さらに、同社は2020年までに主要サプライチェーンから森林破壊をなくす方針を掲げている。ティファニーブルーのパッケージやカタログなどは、レインフォレスト・アライアンスの協力を得て、サステナブルな森林管理が行われている木材や再生紙で製造するよう取り組んでいる。

調達方針と課題

レポートではダイヤモンドなどの鉱物の責任ある調達についても取り上げており、サプライチェーンの管理を強化していく方針だ。また、米NPO世界野生生物違法取引防止連合(World Wildlife Trafficking Alliance)に加入し、サンゴや象牙などの違法製品をサプライチェーンから排除する取り組みにも力を入れている。

同社は2014年、NPOアースワーク(ワシントンD.C.)の「No Dirty Gold」キャンペーンの規則に従い、金のサプライチェーンの調査や、調達基準の見直し、リサイクルした金の含有量を増やすなどに誓約した。ティファニーは現在、調達する99%の貴金属原料について採掘場またはリサイクル業者に入手経路を直接確認するようにしている。

キンバリー・プロセス証明制度の問題

ティファニーでは、未加工ダイヤモンドの採掘場やサプライヤーはすべて把握していると言う。調達は、紛争ダイヤモンドの輸出を規制するキンバリー・プロセス証明制度に加盟している国々から行っている。

同制度に加盟しているのは54の国と地域で、世界のダイヤモンド生産量の99.8%を占めている。この制度によってダイヤモンドが資金源となる紛争が減少したのは事実だ。しかしティファニーは、同制度はサプライチェーン上の問題に十分に対応できておらず、「コンフリクトフリー」の定義を見直す必要があると主張する。

ジンバブエとアンゴラはその一例だ。どちらの国もキンバリー・プロセス証明制度に参加しているにも関わらず、サプライチェーン全体で人権侵害が報告されている。ティファニーは、未加工のダイヤモンドであれ研磨されたダイヤモンドであれ、両国からの購入を拒否している。

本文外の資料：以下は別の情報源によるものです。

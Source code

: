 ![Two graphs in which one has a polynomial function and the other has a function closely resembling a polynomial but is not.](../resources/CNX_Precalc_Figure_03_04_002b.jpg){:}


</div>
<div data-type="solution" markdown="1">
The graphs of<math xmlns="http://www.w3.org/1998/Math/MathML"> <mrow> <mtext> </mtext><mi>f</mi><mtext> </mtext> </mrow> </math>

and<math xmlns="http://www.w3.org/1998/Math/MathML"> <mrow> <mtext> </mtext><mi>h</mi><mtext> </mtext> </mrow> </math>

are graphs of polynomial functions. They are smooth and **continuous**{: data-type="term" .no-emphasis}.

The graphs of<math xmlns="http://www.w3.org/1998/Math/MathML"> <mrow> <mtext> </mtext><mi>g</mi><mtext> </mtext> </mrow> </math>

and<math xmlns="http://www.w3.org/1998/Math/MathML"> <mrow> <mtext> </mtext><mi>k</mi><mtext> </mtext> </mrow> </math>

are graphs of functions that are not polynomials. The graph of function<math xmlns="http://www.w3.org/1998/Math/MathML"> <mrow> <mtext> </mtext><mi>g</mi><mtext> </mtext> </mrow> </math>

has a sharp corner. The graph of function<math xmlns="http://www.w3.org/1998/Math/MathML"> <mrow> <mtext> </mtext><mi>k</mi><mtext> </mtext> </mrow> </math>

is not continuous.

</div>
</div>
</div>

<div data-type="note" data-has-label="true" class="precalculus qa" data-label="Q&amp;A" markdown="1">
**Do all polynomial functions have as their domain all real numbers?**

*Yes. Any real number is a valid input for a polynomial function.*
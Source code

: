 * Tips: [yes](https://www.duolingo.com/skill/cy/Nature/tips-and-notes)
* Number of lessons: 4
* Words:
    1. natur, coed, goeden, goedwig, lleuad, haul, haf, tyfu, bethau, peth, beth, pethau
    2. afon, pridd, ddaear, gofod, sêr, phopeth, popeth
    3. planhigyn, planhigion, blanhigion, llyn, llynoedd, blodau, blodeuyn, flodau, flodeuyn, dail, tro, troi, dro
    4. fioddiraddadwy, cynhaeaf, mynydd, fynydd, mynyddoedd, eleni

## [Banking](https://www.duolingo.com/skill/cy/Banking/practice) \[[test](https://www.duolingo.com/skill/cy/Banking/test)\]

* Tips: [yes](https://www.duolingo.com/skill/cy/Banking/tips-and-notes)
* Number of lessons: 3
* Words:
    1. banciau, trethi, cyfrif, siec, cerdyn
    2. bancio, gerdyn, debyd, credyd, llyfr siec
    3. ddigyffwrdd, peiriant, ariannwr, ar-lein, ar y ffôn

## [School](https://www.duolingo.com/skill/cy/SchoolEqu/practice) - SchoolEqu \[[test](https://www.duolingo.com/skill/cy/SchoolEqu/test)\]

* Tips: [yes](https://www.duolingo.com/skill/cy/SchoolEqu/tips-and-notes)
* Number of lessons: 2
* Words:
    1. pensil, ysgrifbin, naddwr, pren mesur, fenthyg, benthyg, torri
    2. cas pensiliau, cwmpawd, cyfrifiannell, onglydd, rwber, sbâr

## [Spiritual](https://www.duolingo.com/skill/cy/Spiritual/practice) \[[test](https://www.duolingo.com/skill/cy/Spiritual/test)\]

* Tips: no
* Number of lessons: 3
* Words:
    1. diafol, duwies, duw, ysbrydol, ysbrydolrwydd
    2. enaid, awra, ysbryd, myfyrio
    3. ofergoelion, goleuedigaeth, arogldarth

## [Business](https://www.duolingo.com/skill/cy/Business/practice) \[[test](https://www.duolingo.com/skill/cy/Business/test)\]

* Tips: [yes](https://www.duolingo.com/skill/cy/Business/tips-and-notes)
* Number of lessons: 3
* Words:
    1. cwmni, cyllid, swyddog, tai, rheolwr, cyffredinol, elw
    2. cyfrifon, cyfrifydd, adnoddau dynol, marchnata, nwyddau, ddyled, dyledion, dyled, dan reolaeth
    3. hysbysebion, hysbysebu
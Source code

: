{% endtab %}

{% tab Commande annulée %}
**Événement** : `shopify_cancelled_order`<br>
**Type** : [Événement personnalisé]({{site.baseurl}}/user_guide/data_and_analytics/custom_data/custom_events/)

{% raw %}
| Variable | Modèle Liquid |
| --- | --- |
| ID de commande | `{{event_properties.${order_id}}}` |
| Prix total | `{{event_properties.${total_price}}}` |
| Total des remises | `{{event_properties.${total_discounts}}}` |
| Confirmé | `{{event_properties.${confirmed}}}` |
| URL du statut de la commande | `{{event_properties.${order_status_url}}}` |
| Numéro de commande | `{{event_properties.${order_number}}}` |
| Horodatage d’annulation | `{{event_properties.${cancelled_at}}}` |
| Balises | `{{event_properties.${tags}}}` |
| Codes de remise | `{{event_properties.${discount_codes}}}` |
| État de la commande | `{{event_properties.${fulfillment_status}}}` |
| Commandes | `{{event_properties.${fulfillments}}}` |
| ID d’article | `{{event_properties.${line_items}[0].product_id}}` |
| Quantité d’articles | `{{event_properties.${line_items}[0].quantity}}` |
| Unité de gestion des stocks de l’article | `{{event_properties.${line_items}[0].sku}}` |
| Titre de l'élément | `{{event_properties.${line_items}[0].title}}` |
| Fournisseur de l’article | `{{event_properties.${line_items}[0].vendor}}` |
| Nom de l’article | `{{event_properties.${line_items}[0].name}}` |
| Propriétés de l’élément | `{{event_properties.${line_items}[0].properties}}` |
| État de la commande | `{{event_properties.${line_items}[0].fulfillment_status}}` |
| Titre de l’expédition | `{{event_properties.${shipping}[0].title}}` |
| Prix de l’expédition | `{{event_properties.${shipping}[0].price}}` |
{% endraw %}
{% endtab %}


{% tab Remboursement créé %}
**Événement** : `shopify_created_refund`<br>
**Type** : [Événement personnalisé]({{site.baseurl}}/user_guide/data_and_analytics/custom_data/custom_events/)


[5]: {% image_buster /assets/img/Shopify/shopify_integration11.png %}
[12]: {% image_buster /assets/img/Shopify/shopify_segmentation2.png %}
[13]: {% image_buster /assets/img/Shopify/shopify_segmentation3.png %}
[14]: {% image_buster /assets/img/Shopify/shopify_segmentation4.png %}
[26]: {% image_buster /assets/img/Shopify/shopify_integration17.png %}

さらに、同社はダイヤモンドの産地保証協定(Diamond Source Warranty Protocol)を実施している。同協定では、ダイヤモンドを販売する会社は、枠に入る前の研磨済みダイヤモンドを両国から購入していないと証明しなければならない。

ヒューマン・ライツ・ウォッチのビジネスと人権の責任者は「キンバリー・プロセス証明制度にはこうした問題があるため、ティファニーをはじめ企業は自社で調達基準を設けている。ティファニーはサプライチェーンを管理し、メディアから叩かれないよう、同制度の問題を公表することで、同業他社よりも一歩先を進んでいる」とサステナビリティ・レポートで話している。

その他の宝石の調達に関して、同社はダイヤモンドや貴金属と同レベルのトレーサビリティは保てていないと認めており、透明性と責任ある調達を実施するために調査を行っていると説明している。